As I went about interviewing various potential labour migrants, migrants’ families as well as migrant returnees from the Northern Provinces of Jaffna and Vavuniya – a recurring theme kept coming up. “If only we could afford to go work in Malaysia or Singapore. Those countries pay Rs. 50-60,000 for the same work, and treat women who go there so much better.
“While the Gulf countries give us a Rs. 200,000 cash bonus paid in advance to get us to come there though, we have to pay as much to the agents to go to Malaysia/Singapore. Thus only the better off women in our midst are able to go to those countries.”
I didn’t meet any families with women migrant workers to these destination countries outside the Gulf, in my research through several villages in the north. Nevertheless they do exist and are envied by the others as having struck gold in the domestic labour migration stakes:
In short, Malaysia and Singapore are the aspirational Shangri-La of potential migrant domestic workers in the worst poverty-ridden areas of the war-affected north.
As for the Gulf, many of them go fully expecting to be tortured with nails and hot irons, and come back sighing with relief (in the majority of cases I personally interviewed) of ‘only being spat on,’ cursed at, not being allowed to sleep more than two to three hours, and not having an adequate place or bedding to sleep on.
I travelled to both Malaysia and Singapore in November to see how our migrants fared there.
They do appear to be faring better than in the Gulf, though that is not saying much.

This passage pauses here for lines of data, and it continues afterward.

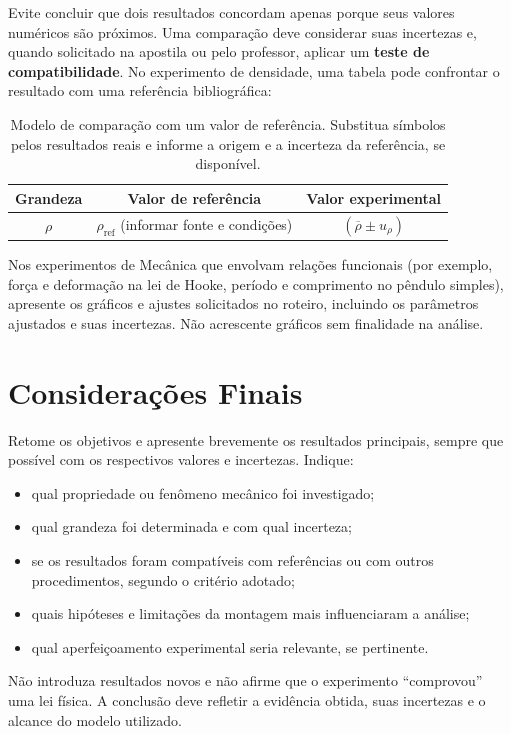 \documentclass[aps,prb,12pt,onecolumn,amsmath,amssymb]{revtex4-2}
\begin{document}
Evite concluir que dois resultados concordam apenas porque seus valores numéricos são próximos. Uma comparação deve considerar suas incertezas e, quando solicitado na apostila ou pelo professor, aplicar um \textbf{teste de compatibilidade}. No experimento de densidade, uma tabela pode confrontar o resultado com uma referência bibliográfica:
\begin{table}[ht]
    \centering
    \begin{tabular}{ccc}
        \toprule
        Grandeza & Valor de referência & Valor experimental \\
        \midrule
        $\rho$ & $\rho_{\mathrm{ref}}$ (informar fonte e condições) & $(\overline{\rho}\pm u_\rho)$ \\
        \bottomrule
    \end{tabular}
    \caption{Modelo de comparação com um valor de referência. Substitua símbolos pelos resultados reais e informe a origem e a incerteza da referência, se disponível.}
    \label{tab:comparacao}
\end{table}

Nos experimentos de Mecânica que envolvam relações funcionais (por exemplo, força e deformação na lei de Hooke, período e comprimento no pêndulo simples), apresente os gráficos e ajustes solicitados no roteiro, incluindo os parâmetros ajustados e suas incertezas. Não acrescente gráficos sem finalidade na análise.

\section{Considerações Finais}
Retome os objetivos e apresente brevemente os resultados principais, sempre que possível com os respectivos valores e incertezas. Indique:
\begin{itemize}
    \item qual propriedade ou fenômeno mecânico foi investigado;
    \item qual grandeza foi determinada e com qual incerteza;
    \item se os resultados foram compatíveis com referências ou com outros procedimentos, segundo o critério adotado;
    \item quais hipóteses e limitações da montagem mais influenciaram a análise;
    \item qual aperfeiçoamento experimental seria relevante, se pertinente.
\end{itemize}
Não introduza resultados novos e não afirme que o experimento ``comprovou'' uma lei física. A conclusão deve refletir a evidência obtida, suas incertezas e o alcance do modelo utilizado.
\end{document}
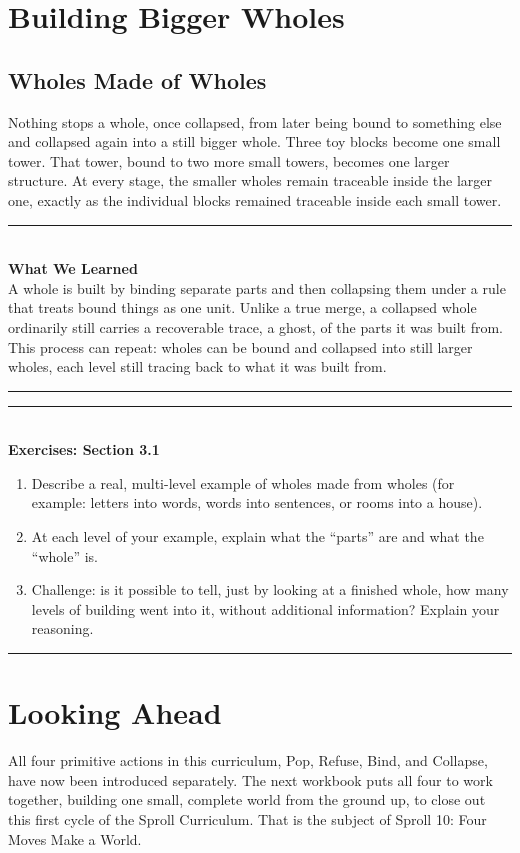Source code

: \documentclass[11pt]{book}
\newenvironment{exercisebox}[1]{\vspace{0.8em}\noindent\rule{\linewidth}{0.6pt}\\[0.2em]\textbf{Exercises: #1}\\[0.3em]\begin{enumerate}[label=\arabic*., itemsep=0.4em]}{\end{enumerate}\noindent\rule{\linewidth}{0.6pt}\vspace{0.6em}}
\newenvironment{summarybox}{\vspace{0.6em}\noindent\rule{\linewidth}{0.6pt}\\[0.2em]\textbf{What We Learned}\\[0.3em]}{\\[0.2em]\noindent\rule{\linewidth}{0.6pt}\vspace{0.6em}}
\begin{document}
\chapter{Building Bigger Wholes}

\section{Wholes Made of Wholes}

Nothing stops a whole, once collapsed, from later being bound to something else and collapsed again into a still bigger whole. Three toy blocks become one small tower. That tower, bound to two more small towers, becomes one larger structure. At every stage, the smaller wholes remain traceable inside the larger one, exactly as the individual blocks remained traceable inside each small tower.

\begin{summarybox}
A whole is built by binding separate parts and then collapsing them under a rule that treats bound things as one unit. Unlike a true merge, a collapsed whole ordinarily still carries a recoverable trace, a ghost, of the parts it was built from. This process can repeat: wholes can be bound and collapsed into still larger wholes, each level still tracing back to what it was built from.
\end{summarybox}

\begin{exercisebox}{Section 3.1}
\item Describe a real, multi-level example of wholes made from wholes (for example: letters into words, words into sentences, or rooms into a house).
\item At each level of your example, explain what the ``parts'' are and what the ``whole'' is.
\item Challenge: is it possible to tell, just by looking at a finished whole, how many levels of building went into it, without additional information? Explain your reasoning.
\end{exercisebox}

\chapter*{Looking Ahead}

All four primitive actions in this curriculum, Pop, Refuse, Bind, and Collapse, have now been introduced separately. The next workbook puts all four to work together, building one small, complete world from the ground up, to close out this first cycle of the Sproll Curriculum. That is the subject of Sproll 10: Four Moves Make a World.
\end{document}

“Malaysia has a chronic problem with ill-treating migrant labour, especially domestic workers who are largely unregulated by labour laws due to falling into the ‘casual sector’ of employment,” says Adrian Periera, Executive Director at North-South initiative, an NGO in Malaysia that works for migrants’ rights.
“Domestic workers are mentioned in our labour laws but are exempt from several clauses including minimum wages or mandatory holidays. Our Government does have guidelines for employers of foreign domestic workers – but those are merely guidelines and thus not enforceable. It is left to the discretion of the employer to be fair or not.”
Most of the abuse he says is through unreasonably long hours of work and emotional abuse rather than physical. “Nevertheless, we do have extreme cases cropping up of burnings with hot irons, boiling water scalding, sexual and physical abuse, not being allowed enough sleep or food and so on.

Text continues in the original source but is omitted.